Также важно помнить, что образ Саломеи формировался художественной и социальной идеологией времени, в которое она изображалась. Ван дер Вейден, например, был первым художником, который изобразил Саломею отвернувшейся от ужасной окровавленной головы Крестителя. Он также делает ее символом грации и красоты, как это было принято в женских портретах эпохи Возрождения. В тот же период художники стали использовать в качестве натурщиц не только специально для этого нанятых женщин, но и своих возлюбленных. Кажется, особых высот достиг в такой практике Филиппо Липпи. Позже художники-прерафаэлиты XIX века вернулись к этой традиции, и Данте Габриэль Россетти, например, использовал в качестве натурщиц не только своих любовниц, но и членов своей семьи, включая сестру и мать.

Глава 4

Обольстительная и губительная Саломея в искусстве и литературе XIX века

В XVIII веке – веке Просвещения – было создано совсем немного изображений на тему страстей Иоанна Крестителя и танца Саломеи, и, как правило, они соответствовали традиционной для этого сюжета иконографии времен Возрождения. Зато XIX век, особенно вторая его половина, был едва ли не одержим Саломеей[79]. Именно тогда она полностью «освободилась» от контекста истории о Крестителе. Теперь, в XIX веке, она превратилась в культовую фигуру и танцевала ради себя, ради самого танца – чтобы поражать и восхищать. Ирония в том, что XIX век стал свидетелем подавления женских свобод в Европе, особенно во Франции, но как раз во французском искусстве и литературе было создано большинство посвященных Саломее произведений. Чем более зависимыми от мужчин становились женщины, тем стремительнее освобождалась от Иоанна Саломея и тем агрессивнее делался ее танец – во имя наслаждения, красоты и соблазна.

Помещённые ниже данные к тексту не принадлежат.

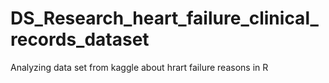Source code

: # DS_Research_heart_failure_clinical_records_dataset
Analyzing data set from kaggle about hrart failure reasons in R
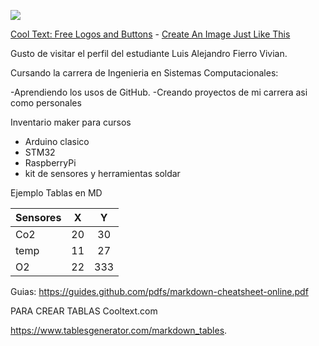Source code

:![](https://images.cooltext.com/5548657.png)


<a href="https://cooltext.com">Cool Text: Free Logos and Buttons</a> - <a href="https://cooltext.com/Edit-Logo?LogoID=3915907223">Create An Image Just Like This</a>




Gusto de visitar el perfil del estudiante Luis Alejandro Fierro Vivian.

Cursando la carrera de Ingenieria en Sistemas Computacionales:

-Aprendiendo los usos de GitHub.
-Creando proyectos de mi carrera asi como personales




Inventario maker para cursos
- Arduino clasico
- STM32
- RaspberryPi 
- kit de sensores y herramientas soldar



Ejemplo Tablas en MD

| Sensores 	|  X 	|  Y  	|
|----------	|:--:	|:---:	|
| Co2      	| 20 	|  30 	|
| temp     	| 11 	|  27 	|
| O2       	| 22 	| 333 	|

Guias:
https://guides.github.com/pdfs/markdown-cheatsheet-online.pdf

PARA CREAR TABLAS
Cooltext.com

https://www.tablesgenerator.com/markdown_tables.
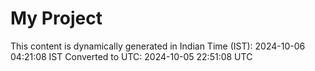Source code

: # My Project

This content is dynamically generated in Indian Time (IST): 2024-10-06 04:21:08 IST
Converted to UTC: 2024-10-05 22:51:08 UTC
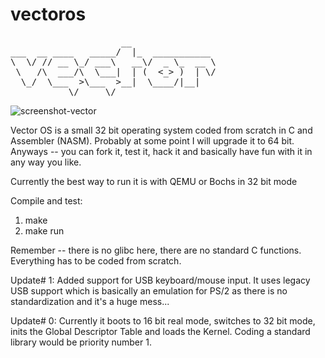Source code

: # vectoros
<pre>
                     __
___  __ ____   _____/  |_  ___________
\  \/ // __ \_/ ___\   __\/  _ \_  __ \
 \   /\  ___/\  \___|  | (  <_> )  | \/
  \_/  \___  >\___  >__|  \____/|__|
           \/     \/
</pre>

![screenshot-vector](https://user-images.githubusercontent.com/7083803/93932398-c8f15600-fd28-11ea-964c-26710aa75201.png)


Vector OS is a small 32 bit operating system coded from scratch in C and Assembler (NASM).
Probably at some point I will upgrade it to 64 bit. 
Anyways -- you can fork it, test it, hack it and basically have fun with it in any way you like.

Currently the best way to run it is with QEMU or Bochs in 32 bit mode

Compile and test:
1. make
2. make run

Remember -- there is no glibc here, there are no standard C functions.
Everything has to be coded from scratch.


Update# 1:
Added support for USB keyboard/mouse input. 
It uses legacy USB support which is basically an emulation for PS/2 as there is no standardization and it's a huge mess...

Update# 0:
Currently it boots to 16 bit real mode, switches to 32 bit mode, inits the Global Descriptor Table and loads the Kernel.
Coding a standard library would be priority number 1.
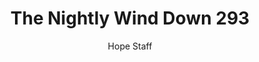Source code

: ---
image: /assets/img/nwd/293_nwd_mark_9_23_b_niv.png
title: The Nightly Wind Down 293
categories:
  - The Nightly Wind Down
author: Hope Staff
notes: The Nightly Wind Down 293
embed: >-
  EMBED_GOES_HERE
transcript: >-
  SOME LINES OF TEXT START HERE
---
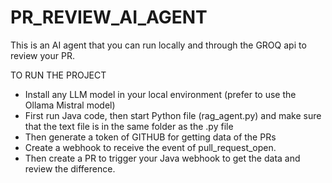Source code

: # PR_REVIEW_AI_AGENT
This is an AI agent that you can run locally and through the GROQ api to review your PR.

TO RUN THE PROJECT
  - Install any LLM model in your local environment (prefer to use the Ollama Mistral model)
  - First run Java code, then start Python file (rag_agent.py) and make sure that the text file is in the same folder as the .py file
  - Then generate a token of GITHUB for getting data of the PRs
  - Create a webhook to receive the event of pull_request_open.
  - Then create a PR to trigger your Java webhook to get the data and review the difference.
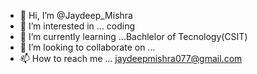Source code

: - 👋 Hi, I’m @Jaydeep_Mishra
- 👀 I’m interested in ... coding
- 🌱 I’m currently learning ...Bachlelor of Tecnology(CSIT)
- 💞️ I’m looking to collaborate on ...
- 📫 How to reach me ... jaydeepmishra077@gmail.com

<!---
Jaydeep-777777777777777/Jaydeep-777777777777777 is a ✨ special ✨ repository because its `README.md` (this file) appears on your GitHub profile.
You can click the Preview link to take a look at your changes.
--->
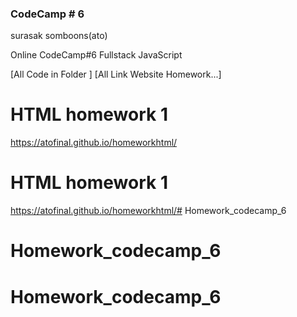 ### CodeCamp # 6
surasak somboons(ato)

Online CodeCamp#6 Fullstack JavaScript

[All Code in Folder ]
[All Link Website Homework...]
# HTML homework 1
https://atofinal.github.io/homeworkhtml/

# HTML homework 1
https://atofinal.github.io/homeworkhtml/# Homework_codecamp_6
# Homework_codecamp_6
# Homework_codecamp_6
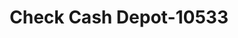---
f_zip-code: 20783
f_state-code: MD
title: Check Cash Depot-10533
f_phone: 301-422-3400
f_city-only: Hyattsville
f_address: 2426 University Blvd E Hyattsville
f_location-unique-id: '10533'
slug: check-cash-depot-10533
updated-on: '2024-05-30T13:46:58.046Z'
created-on: '2024-05-30T13:36:59.803Z'
published-on: '2024-05-30T13:54:32.469Z'
f_city-state: cms/city/hyattsville-md.md
f_company: cms/company/check-cash-depot.md
f_state: cms/state/maryland.md
layout: '[payday-loan].html'
tags: payday-loan
---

В искусстве и литературе второй половины XIX века женская тема преобладала, и в ней, как и в христианской мысли, лидировали два взгляда на женщину. Одному из них соответствовала идеализированная женщина – неприступная, невинная (целомудренная) и крайне религиозная[80]. Мы находим ее романтические образы в творчестве Мориса Дени, Аристида Майоля, Альфонса Мухи, в поздних работах Пюви де Шаванна и даже в произведениях Гюстава Моро (в «Суламите» и «Орфее», что в музее Орсе) и Поля Гогена.

Другой взгляд, свойственный большинству художников, состоял в изображении женщин как монстров, хищников, соблазнительниц и губительниц мужчин, как символов зла и порока. Образ женщины стал центральным в творчестве Данте Габриэля Россетти, создавшего новый тип Мадонны – женщины с пронзительным взглядом и длинными рыжими волосами, одновременно небесной и земной, святой и инфернальной. Образы демонической женщины появляются во всей Европе: в произведениях немецкого художника Франца фон Штука, австрийца Густава Климта, бельгийца Фернана Кнопфа, норвежца Эдварда Мунка и француза Гюстава Моро. Хотя Моро писал также и добродетельных женщин, таких как его Галатея, демоническая красота или же красота страдания, воплощенная в женщине, присутствуют в ряде его картин: это и Ева, и Далила, и Саломея, и Мессалина.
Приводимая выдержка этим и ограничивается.